■ **Task goal**: From the first line to the last, reproduce the data exactly.
[Given data — start]
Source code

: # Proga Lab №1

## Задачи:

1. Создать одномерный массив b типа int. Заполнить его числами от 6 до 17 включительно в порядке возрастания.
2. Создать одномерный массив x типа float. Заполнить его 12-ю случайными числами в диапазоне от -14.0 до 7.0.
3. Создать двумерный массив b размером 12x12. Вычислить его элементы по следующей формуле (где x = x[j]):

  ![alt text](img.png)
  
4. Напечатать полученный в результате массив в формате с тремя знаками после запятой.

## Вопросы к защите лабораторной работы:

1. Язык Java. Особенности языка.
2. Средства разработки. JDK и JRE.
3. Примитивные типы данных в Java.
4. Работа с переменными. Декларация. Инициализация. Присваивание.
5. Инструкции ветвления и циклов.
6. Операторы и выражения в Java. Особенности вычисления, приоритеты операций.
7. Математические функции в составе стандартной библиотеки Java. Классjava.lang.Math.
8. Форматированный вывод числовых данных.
[Given data — finish]
■ **Output of the task**:
Source code

: # Proga Lab №1

## Задачи:

1. Создать одномерный массив b типа int. Заполнить его числами от 6 до 17 включительно в порядке возрастания.
2. Создать одномерный массив x типа float. Заполнить его 12-ю случайными числами в диапазоне от -14.0 до 7.0.
3. Создать двумерный массив b размером 12x12. Вычислить его элементы по следующей формуле (где x = x[j]):

  ![alt text](img.png)
  
4. Напечатать полученный в результате массив в формате с тремя знаками после запятой.

## Вопросы к защите лабораторной работы:

1. Язык Java. Особенности языка.
2. Средства разработки. JDK и JRE.
3. Примитивные типы данных в Java.
4. Работа с переменными. Декларация. Инициализация. Присваивание.
5. Инструкции ветвления и циклов.
6. Операторы и выражения в Java. Особенности вычисления, приоритеты операций.
7. Математические функции в составе стандартной библиотеки Java. Классjava.lang.Math.
8. Форматированный вывод числовых данных.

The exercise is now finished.